Bukankah yang terjadi di Palestina (Gaza) adalah pembiaran umat Islam yang ada di dunia ini. Sehingga darah umat Islam dialirkan, kehormatan mereka dilecehkan, bahkan harta mereka dimusnahkan. Belum cukupkah ini sebagai “pemicu” kemarahan umat? Atau, memang “ghirah” umat ini tengah “mati”. Atau, apakah kita benar-benar “buih”. Ironis!
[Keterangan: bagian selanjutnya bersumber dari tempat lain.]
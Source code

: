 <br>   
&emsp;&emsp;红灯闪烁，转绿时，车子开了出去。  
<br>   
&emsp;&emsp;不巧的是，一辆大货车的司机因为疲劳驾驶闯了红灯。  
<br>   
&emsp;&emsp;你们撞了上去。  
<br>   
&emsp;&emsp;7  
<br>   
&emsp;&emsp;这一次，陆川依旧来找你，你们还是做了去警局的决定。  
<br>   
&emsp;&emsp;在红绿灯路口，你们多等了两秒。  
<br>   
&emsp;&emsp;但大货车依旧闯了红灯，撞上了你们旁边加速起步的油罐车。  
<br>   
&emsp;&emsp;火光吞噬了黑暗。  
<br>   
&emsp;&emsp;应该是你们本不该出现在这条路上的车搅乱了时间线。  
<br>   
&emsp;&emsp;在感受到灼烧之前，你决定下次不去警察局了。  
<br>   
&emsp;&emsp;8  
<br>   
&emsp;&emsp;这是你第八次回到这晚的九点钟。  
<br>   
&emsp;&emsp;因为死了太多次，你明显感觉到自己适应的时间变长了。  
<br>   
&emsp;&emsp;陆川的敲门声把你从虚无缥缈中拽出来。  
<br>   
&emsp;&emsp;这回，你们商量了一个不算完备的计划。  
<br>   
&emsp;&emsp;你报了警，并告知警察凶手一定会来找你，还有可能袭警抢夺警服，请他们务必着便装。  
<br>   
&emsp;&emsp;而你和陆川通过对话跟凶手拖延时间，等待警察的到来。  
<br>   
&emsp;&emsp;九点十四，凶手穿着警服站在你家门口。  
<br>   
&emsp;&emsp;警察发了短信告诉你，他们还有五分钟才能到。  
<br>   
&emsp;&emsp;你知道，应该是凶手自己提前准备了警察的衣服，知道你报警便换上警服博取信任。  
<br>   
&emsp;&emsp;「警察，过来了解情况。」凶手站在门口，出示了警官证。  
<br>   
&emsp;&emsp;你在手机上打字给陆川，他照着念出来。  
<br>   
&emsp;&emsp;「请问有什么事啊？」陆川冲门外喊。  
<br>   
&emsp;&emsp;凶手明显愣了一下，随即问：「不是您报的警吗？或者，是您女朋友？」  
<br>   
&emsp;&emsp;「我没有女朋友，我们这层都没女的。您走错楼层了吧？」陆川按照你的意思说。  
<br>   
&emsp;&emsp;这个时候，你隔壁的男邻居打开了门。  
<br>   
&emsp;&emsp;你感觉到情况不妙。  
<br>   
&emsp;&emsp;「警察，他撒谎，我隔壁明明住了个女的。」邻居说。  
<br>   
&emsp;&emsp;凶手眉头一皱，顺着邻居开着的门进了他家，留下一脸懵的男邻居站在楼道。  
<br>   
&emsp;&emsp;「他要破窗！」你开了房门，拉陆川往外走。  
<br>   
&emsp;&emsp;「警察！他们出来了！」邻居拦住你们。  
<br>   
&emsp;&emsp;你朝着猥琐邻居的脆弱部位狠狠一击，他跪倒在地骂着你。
Memang, hidup ini adalah ujian, termasuk ujian hilang harta dan nyawa yang menuntut kesabaran (Qs.2:155-156). Tapi, membiarkan saudara seiman menjadi objek pembantaian penjajah Islam adalah sebuah kebodohan yang tak berobat. 
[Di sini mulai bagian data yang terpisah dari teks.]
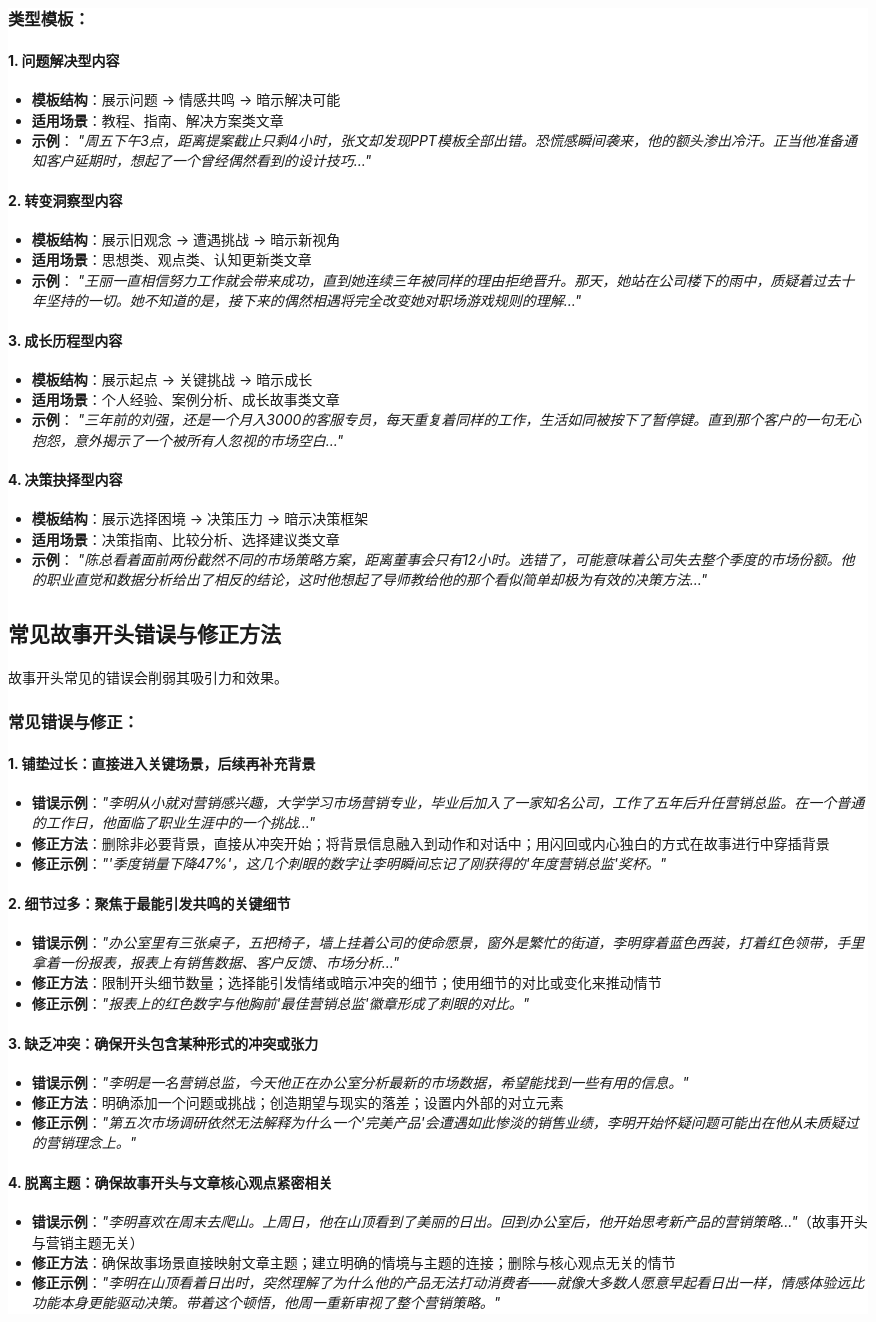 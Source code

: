 ### 类型模板：

#### 1. 问题解决型内容
- **模板结构**：展示问题 → 情感共鸣 → 暗示解决可能
- **适用场景**：教程、指南、解决方案类文章
- **示例**：
  *"周五下午3点，距离提案截止只剩4小时，张文却发现PPT模板全部出错。恐慌感瞬间袭来，他的额头渗出冷汗。正当他准备通知客户延期时，想起了一个曾经偶然看到的设计技巧..."*

#### 2. 转变洞察型内容
- **模板结构**：展示旧观念 → 遭遇挑战 → 暗示新视角
- **适用场景**：思想类、观点类、认知更新类文章
- **示例**：
  *"王丽一直相信努力工作就会带来成功，直到她连续三年被同样的理由拒绝晋升。那天，她站在公司楼下的雨中，质疑着过去十年坚持的一切。她不知道的是，接下来的偶然相遇将完全改变她对职场游戏规则的理解..."*

#### 3. 成长历程型内容
- **模板结构**：展示起点 → 关键挑战 → 暗示成长
- **适用场景**：个人经验、案例分析、成长故事类文章
- **示例**：
  *"三年前的刘强，还是一个月入3000的客服专员，每天重复着同样的工作，生活如同被按下了暂停键。直到那个客户的一句无心抱怨，意外揭示了一个被所有人忽视的市场空白..."*

#### 4. 决策抉择型内容
- **模板结构**：展示选择困境 → 决策压力 → 暗示决策框架
- **适用场景**：决策指南、比较分析、选择建议类文章
- **示例**：
  *"陈总看着面前两份截然不同的市场策略方案，距离董事会只有12小时。选错了，可能意味着公司失去整个季度的市场份额。他的职业直觉和数据分析给出了相反的结论，这时他想起了导师教给他的那个看似简单却极为有效的决策方法..."*

## 常见故事开头错误与修正方法

故事开头常见的错误会削弱其吸引力和效果。

### 常见错误与修正：

#### 1. 铺垫过长：直接进入关键场景，后续再补充背景
- **错误示例**：*"李明从小就对营销感兴趣，大学学习市场营销专业，毕业后加入了一家知名公司，工作了五年后升任营销总监。在一个普通的工作日，他面临了职业生涯中的一个挑战..."*
- **修正方法**：删除非必要背景，直接从冲突开始；将背景信息融入到动作和对话中；用闪回或内心独白的方式在故事进行中穿插背景
- **修正示例**：*"'季度销量下降47%'，这几个刺眼的数字让李明瞬间忘记了刚获得的'年度营销总监'奖杯。"*

#### 2. 细节过多：聚焦于最能引发共鸣的关键细节
- **错误示例**：*"办公室里有三张桌子，五把椅子，墙上挂着公司的使命愿景，窗外是繁忙的街道，李明穿着蓝色西装，打着红色领带，手里拿着一份报表，报表上有销售数据、客户反馈、市场分析..."*
- **修正方法**：限制开头细节数量；选择能引发情绪或暗示冲突的细节；使用细节的对比或变化来推动情节
- **修正示例**：*"报表上的红色数字与他胸前'最佳营销总监'徽章形成了刺眼的对比。"*

#### 3. 缺乏冲突：确保开头包含某种形式的冲突或张力
- **错误示例**：*"李明是一名营销总监，今天他正在办公室分析最新的市场数据，希望能找到一些有用的信息。"*
- **修正方法**：明确添加一个问题或挑战；创造期望与现实的落差；设置内外部的对立元素
- **修正示例**：*"第五次市场调研依然无法解释为什么一个'完美产品'会遭遇如此惨淡的销售业绩，李明开始怀疑问题可能出在他从未质疑过的营销理念上。"*

#### 4. 脱离主题：确保故事开头与文章核心观点紧密相关
- **错误示例**：*"李明喜欢在周末去爬山。上周日，他在山顶看到了美丽的日出。回到办公室后，他开始思考新产品的营销策略..."*（故事开头与营销主题无关）
- **修正方法**：确保故事场景直接映射文章主题；建立明确的情境与主题的连接；删除与核心观点无关的情节
- **修正示例**：*"李明在山顶看着日出时，突然理解了为什么他的产品无法打动消费者——就像大多数人愿意早起看日出一样，情感体验远比功能本身更能驱动决策。带着这个顿悟，他周一重新审视了整个营销策略。"*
Semestinya ini tak boleh terjadi jika iman dan ghirah di dada masih terpatri.  Ghirah dan implementasi akidah kita saksikan saat ini berkumpul di Gaza.

Bukankah orang yang diam saja ketika agamanya dihina tetapi tak marah adalah keledai, kata Imam al-Syāfi‘ī. Orang model seperti ini, kata Buya Hamka, lebih elok mengganti pakaiannya dengan kain kafan.

Dapat dibayangkan berapa pengecutnya sebagian umat Islam di sini, di Indonesia. Ketika ada jurnalis yang mengenakan syal Palestina dituduh tak netral. Bahkan seorang suporter bola dilarang mengenakannya.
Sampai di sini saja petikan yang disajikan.